Logarithmic means of sequences of fuzzy numbers and a Tauberian theorem

Abstract

A sequence $$(x_n)$$ of fuzzy numbers is said to be summable to a fuzzy number L by the logarithmic mean method $$(\ell ,2)$$ if $$\begin{aligned} \lim _{n\rightarrow \infty }\frac{1}{\ell _n^{(2)}}\sum _{k=1}^{n}\frac{x_k}{k\ell _k}=L \end{aligned}$$where $$\begin{aligned} \ell _n^{(2)}=\sum _{k=1}^{n}\frac{1}{k\ell _k}\sim \log (\log n). \end{aligned}$$We prove that the ordinary convergence of $$(x_n)$$ implies its $$(\ell ,2)$$ summability. The converse implication is not necessarily true. Namely, the $$(\ell ,2)$$ summability of $$(x_n)$$ may not imply the convergence of $$(x_n)$$. However, under certain additional conditions the converse may hold.
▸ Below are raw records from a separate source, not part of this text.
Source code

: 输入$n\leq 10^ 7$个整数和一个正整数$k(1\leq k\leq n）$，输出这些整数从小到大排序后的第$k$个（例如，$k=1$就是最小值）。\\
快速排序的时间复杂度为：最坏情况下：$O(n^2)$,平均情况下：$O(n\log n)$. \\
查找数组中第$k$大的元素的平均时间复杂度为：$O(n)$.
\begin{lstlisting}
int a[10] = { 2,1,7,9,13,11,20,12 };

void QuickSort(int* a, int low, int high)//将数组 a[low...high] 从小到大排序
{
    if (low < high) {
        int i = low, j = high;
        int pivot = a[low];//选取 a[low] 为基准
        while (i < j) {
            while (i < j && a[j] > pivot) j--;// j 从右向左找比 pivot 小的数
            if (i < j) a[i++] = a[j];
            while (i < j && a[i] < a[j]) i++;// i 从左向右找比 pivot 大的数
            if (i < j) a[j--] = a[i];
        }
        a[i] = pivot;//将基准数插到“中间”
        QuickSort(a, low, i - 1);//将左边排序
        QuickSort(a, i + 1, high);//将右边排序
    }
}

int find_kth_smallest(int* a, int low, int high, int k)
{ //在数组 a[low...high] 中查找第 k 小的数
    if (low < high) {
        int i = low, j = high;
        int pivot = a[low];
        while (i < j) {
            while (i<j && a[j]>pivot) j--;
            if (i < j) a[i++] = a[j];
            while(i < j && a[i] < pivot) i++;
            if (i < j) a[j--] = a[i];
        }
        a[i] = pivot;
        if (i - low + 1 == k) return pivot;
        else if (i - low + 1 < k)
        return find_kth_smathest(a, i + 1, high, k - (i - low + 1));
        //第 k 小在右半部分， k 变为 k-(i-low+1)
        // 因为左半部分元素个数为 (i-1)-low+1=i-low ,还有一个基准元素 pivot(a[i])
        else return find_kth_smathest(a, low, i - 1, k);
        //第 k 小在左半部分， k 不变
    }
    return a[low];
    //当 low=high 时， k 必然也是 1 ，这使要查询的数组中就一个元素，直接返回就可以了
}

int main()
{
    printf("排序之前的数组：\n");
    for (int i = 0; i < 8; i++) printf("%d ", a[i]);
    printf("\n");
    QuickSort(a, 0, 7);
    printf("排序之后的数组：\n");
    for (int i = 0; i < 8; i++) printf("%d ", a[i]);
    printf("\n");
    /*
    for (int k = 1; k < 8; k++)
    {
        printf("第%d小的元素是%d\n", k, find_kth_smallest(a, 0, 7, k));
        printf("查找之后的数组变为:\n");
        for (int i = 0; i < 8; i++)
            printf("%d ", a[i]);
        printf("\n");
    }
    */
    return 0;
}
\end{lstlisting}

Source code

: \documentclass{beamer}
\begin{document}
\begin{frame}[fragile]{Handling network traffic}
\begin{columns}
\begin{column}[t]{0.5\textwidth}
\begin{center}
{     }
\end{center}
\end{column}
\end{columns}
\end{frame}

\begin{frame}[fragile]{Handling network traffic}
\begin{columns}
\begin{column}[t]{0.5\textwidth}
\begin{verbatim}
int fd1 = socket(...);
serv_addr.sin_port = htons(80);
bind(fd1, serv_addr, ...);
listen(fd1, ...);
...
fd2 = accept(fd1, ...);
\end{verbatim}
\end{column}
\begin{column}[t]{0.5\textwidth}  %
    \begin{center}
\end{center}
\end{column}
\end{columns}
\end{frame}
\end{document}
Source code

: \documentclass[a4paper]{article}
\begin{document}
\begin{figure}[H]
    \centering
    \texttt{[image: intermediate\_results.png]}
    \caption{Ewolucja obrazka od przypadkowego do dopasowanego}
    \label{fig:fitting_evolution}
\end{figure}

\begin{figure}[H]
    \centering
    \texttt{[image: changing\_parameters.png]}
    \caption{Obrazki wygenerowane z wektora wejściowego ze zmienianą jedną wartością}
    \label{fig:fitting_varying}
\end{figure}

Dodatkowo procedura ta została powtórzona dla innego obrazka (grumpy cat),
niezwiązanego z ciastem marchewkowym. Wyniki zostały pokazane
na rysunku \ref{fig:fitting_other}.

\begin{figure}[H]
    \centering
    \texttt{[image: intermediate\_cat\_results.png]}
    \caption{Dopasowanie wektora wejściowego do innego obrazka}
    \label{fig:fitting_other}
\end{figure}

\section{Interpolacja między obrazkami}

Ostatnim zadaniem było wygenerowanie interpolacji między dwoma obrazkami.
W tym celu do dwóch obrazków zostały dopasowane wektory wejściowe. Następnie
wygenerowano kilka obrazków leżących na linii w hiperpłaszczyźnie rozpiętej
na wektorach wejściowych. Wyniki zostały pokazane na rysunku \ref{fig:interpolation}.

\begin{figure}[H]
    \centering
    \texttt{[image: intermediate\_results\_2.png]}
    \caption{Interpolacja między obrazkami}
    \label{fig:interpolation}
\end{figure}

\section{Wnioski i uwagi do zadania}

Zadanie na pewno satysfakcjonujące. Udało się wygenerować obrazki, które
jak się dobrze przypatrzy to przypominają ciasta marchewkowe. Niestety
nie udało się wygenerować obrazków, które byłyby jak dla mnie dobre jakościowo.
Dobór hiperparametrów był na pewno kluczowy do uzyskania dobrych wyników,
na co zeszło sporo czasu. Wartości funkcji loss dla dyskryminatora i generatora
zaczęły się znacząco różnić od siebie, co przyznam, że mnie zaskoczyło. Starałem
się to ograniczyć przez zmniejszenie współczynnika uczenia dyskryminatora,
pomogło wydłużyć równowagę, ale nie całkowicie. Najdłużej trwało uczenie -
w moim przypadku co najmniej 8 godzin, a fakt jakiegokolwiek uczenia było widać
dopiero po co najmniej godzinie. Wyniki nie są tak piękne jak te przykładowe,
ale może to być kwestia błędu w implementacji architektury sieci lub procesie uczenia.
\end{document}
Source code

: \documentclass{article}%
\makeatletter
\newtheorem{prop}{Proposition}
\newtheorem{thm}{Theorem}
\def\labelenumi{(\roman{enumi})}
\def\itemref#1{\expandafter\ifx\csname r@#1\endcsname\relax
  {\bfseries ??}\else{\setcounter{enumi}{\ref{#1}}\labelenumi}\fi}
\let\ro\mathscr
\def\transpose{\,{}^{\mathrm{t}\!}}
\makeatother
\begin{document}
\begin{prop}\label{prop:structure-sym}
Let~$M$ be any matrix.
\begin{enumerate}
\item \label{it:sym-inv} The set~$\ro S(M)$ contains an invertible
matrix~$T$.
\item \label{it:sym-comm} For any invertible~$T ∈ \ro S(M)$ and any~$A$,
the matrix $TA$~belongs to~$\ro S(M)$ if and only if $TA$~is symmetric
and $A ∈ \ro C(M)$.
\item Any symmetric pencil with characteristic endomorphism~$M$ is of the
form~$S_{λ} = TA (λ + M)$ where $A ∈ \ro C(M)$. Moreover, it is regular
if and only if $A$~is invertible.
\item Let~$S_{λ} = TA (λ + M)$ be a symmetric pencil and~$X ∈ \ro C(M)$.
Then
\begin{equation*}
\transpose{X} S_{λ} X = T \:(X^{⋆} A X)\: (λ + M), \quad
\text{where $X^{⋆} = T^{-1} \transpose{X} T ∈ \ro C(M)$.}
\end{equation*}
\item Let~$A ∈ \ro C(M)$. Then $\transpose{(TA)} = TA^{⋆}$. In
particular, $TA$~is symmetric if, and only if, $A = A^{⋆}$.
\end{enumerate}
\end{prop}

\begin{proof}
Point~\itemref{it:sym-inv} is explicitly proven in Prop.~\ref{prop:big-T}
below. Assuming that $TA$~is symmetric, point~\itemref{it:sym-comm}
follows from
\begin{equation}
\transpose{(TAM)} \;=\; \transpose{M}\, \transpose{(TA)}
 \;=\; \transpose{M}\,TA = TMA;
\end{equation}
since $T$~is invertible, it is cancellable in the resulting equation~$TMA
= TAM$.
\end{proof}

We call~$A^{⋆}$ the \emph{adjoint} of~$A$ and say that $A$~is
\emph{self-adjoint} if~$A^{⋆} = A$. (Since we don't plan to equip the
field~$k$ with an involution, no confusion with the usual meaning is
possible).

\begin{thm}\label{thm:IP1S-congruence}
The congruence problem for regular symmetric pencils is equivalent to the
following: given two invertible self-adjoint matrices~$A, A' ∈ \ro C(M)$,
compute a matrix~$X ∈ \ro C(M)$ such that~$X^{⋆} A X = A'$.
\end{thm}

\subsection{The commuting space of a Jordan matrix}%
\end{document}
Such conditions are called Tauberian conditions, and the resulting theorem is said to be a Tauberian theorem. In this paper, we provide necessary and sufficient Tauberian conditions to transform $$(\ell ,2)$$ summable sequences of fuzzy numbers into convergent sequences of fuzzy numbers with preserving the limit.